PROBLEM STATEMENT: Begin at the top of the records below and return each line exactly through the line with "- **WasmJS**: Disabled". Skip pictures.

◇ ◇ ◇ ◇ ◇

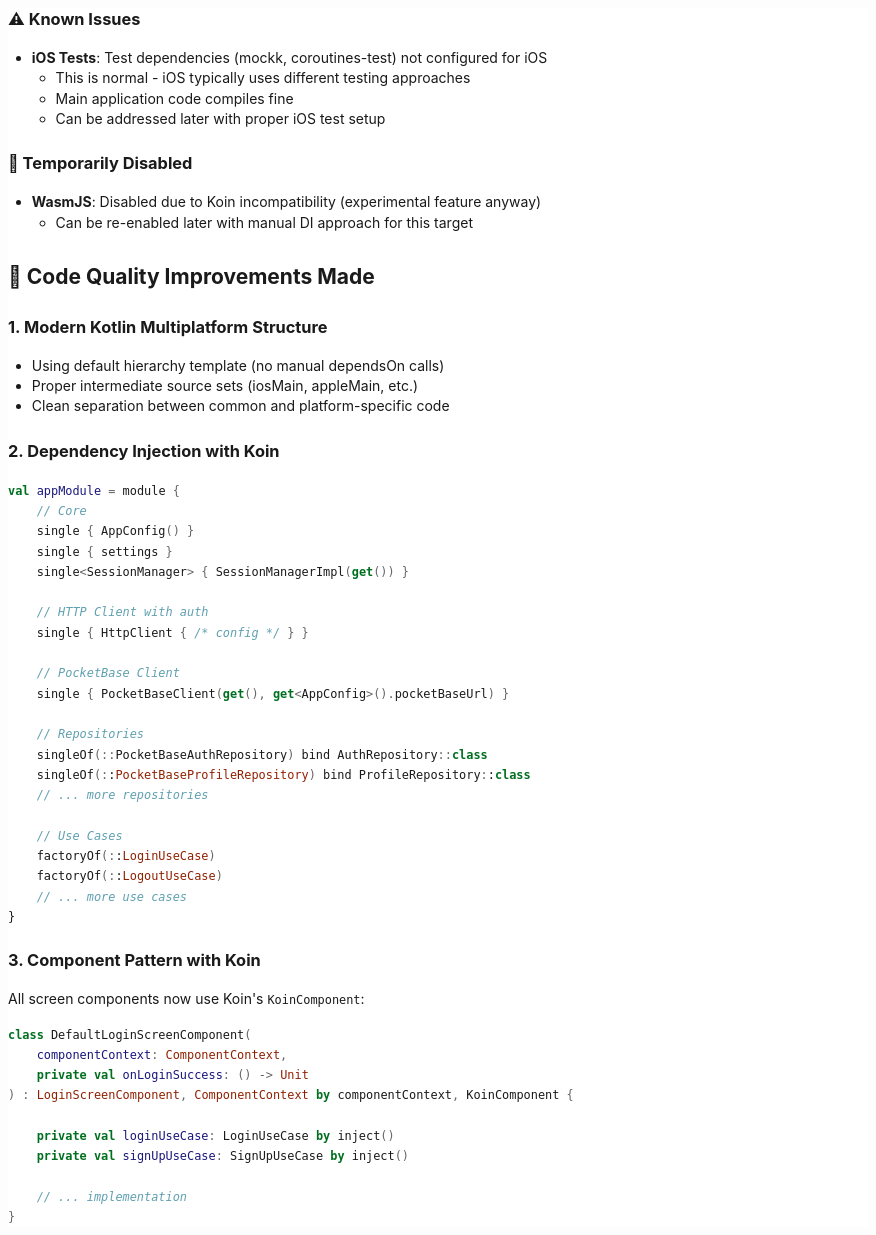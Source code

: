 ### ⚠️ Known Issues  
- **iOS Tests**: Test dependencies (mockk, coroutines-test) not configured for iOS
  - This is normal - iOS typically uses different testing approaches
  - Main application code compiles fine
  - Can be addressed later with proper iOS test setup

### 🔲 Temporarily Disabled
- **WasmJS**: Disabled due to Koin incompatibility (experimental feature anyway)
  - Can be re-enabled later with manual DI approach for this target

## 🎯 Code Quality Improvements Made

### 1. Modern Kotlin Multiplatform Structure
- Using default hierarchy template (no manual dependsOn calls)
- Proper intermediate source sets (iosMain, appleMain, etc.)
- Clean separation between common and platform-specific code

### 2. Dependency Injection with Koin
```kotlin
val appModule = module {
    // Core
    single { AppConfig() }
    single { settings }
    single<SessionManager> { SessionManagerImpl(get()) }
    
    // HTTP Client with auth
    single { HttpClient { /* config */ } }
    
    // PocketBase Client
    single { PocketBaseClient(get(), get<AppConfig>().pocketBaseUrl) }
    
    // Repositories
    singleOf(::PocketBaseAuthRepository) bind AuthRepository::class
    singleOf(::PocketBaseProfileRepository) bind ProfileRepository::class
    // ... more repositories
    
    // Use Cases
    factoryOf(::LoginUseCase)
    factoryOf(::LogoutUseCase)
    // ... more use cases
}
```

### 3. Component Pattern with Koin
All screen components now use Koin's `KoinComponent`:
```kotlin
class DefaultLoginScreenComponent(
    componentContext: ComponentContext,
    private val onLoginSuccess: () -> Unit
) : LoginScreenComponent, ComponentContext by componentContext, KoinComponent {

    private val loginUseCase: LoginUseCase by inject()
    private val signUpUseCase: SignUpUseCase by inject()
    
    // ... implementation
}
```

◇ ◇ ◇ ◇ ◇

SOLVED PROBLEM:
Source code

: ### ⚠️ Known Issues  
- **iOS Tests**: Test dependencies (mockk, coroutines-test) not configured for iOS
  - This is normal - iOS typically uses different testing approaches
  - Main application code compiles fine
  - Can be addressed later with proper iOS test setup

### 🔲 Temporarily Disabled
- **WasmJS**: Disabled due to Koin incompatibility (experimental feature anyway)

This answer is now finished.